The schema defines the information held in the AD, including objects and their attributes. Applications can extend the schema to define their own objects or add additional properties to existing objects. Exchange relies on the AD for all user management, including the creation, modification, and deletion of mailboxes, and therefore extends the default schema to add support for messaging properties, such as email addresses, the store where a user's mailbox is located, and so on. You can add messaging attributes to any object that can be mail enabled (users, contacts, public folders, and groups), although the same set of attributes is not available for each object type. A discussion about how you can change the schema begins is given in section 2.8.3.

2.1.3 Moving to a Windows namespace

The AD uses a hierarchical namespace. From Windows 2000 onward, DNS provides the default naming service for Windows, so Windows aligns the AD namespace with DNS. All objects in the directory have distinguished names based on the DNS namespace as implemented within a company. This is quite different from Windows NT, which uses a flat namespace.

Figure 2.2 illustrates the difference. The Windows NT namespace comes from a set of three master account domains (in this case, named dom1, dom2, and dom3). We also find that each master account domain has a set of resource domains beneath it. Each of the resource domains has a separate namespace, and one-way trust relationships form the link between each resource domain and its master account domain. Most large Exchange 5.5 deployments use this type of Windows NT domain structure to isolate the Exchange servers from the master account domains and ensure that access to the servers is limited to accounts that hold the necessary permissions in the resource domain.

click to expand
Figure 2.2: Windows NT and AD namespaces.

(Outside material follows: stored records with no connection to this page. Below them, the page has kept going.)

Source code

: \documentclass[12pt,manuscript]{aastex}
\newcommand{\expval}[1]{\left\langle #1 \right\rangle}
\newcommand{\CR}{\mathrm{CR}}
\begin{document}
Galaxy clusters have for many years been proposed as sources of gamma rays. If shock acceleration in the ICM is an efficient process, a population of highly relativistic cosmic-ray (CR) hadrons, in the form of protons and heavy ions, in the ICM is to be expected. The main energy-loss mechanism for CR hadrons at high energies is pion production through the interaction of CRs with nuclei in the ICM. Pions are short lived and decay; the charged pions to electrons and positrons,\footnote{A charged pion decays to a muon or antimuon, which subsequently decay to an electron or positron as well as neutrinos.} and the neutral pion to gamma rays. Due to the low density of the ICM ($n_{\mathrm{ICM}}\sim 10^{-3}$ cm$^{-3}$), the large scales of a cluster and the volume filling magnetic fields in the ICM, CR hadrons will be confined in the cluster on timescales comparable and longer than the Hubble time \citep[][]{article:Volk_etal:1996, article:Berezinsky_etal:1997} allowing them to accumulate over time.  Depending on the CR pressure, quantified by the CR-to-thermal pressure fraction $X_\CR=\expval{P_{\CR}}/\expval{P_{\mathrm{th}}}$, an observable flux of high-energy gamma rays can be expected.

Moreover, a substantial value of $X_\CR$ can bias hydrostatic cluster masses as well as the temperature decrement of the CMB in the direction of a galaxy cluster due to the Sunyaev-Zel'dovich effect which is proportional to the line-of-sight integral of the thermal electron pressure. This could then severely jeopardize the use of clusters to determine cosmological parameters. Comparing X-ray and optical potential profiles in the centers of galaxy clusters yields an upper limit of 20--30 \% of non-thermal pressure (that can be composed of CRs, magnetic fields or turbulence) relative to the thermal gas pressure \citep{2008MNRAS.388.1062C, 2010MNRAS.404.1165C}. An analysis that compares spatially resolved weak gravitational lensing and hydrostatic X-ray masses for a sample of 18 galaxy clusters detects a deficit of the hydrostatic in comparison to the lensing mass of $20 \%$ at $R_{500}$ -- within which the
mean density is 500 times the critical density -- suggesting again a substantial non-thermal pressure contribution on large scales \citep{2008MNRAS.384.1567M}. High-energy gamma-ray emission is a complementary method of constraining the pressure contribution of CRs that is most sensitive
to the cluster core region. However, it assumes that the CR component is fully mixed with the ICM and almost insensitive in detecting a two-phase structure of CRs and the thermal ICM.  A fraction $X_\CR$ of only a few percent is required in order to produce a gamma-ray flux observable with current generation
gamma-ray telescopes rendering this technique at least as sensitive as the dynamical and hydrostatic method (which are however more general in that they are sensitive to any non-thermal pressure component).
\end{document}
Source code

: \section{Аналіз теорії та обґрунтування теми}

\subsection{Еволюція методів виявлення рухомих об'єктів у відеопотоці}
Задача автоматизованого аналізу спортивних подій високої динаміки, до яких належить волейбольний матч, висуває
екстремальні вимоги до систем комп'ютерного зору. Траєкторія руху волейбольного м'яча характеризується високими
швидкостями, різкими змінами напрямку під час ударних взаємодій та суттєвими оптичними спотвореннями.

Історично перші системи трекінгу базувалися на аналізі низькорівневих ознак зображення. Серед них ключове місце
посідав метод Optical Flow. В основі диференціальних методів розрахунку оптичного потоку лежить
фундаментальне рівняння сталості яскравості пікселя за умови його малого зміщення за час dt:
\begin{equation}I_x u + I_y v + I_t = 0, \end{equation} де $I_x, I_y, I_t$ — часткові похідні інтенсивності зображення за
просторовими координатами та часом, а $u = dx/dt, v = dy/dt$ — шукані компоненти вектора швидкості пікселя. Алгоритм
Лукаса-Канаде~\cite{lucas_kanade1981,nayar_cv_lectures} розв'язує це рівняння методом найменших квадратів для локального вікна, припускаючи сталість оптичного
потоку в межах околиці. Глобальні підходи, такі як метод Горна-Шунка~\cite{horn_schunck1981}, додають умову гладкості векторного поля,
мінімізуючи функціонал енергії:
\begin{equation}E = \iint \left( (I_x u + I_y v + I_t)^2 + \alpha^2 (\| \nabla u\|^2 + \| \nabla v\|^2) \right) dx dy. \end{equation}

2.1.4 Forests, trees, and domains

DNS provides the foundation for the Windows namespace. A single Windows domain is a very simple namespace, but most organizations will have a namespace consisting of one or more trees of Windows domains. Windows defines a domain tree as a hierarchical organization of domains joined by trust relationships. Trees may be joined together to form a single forest, but in some cases the trees will be kept separate and may not be joined at all.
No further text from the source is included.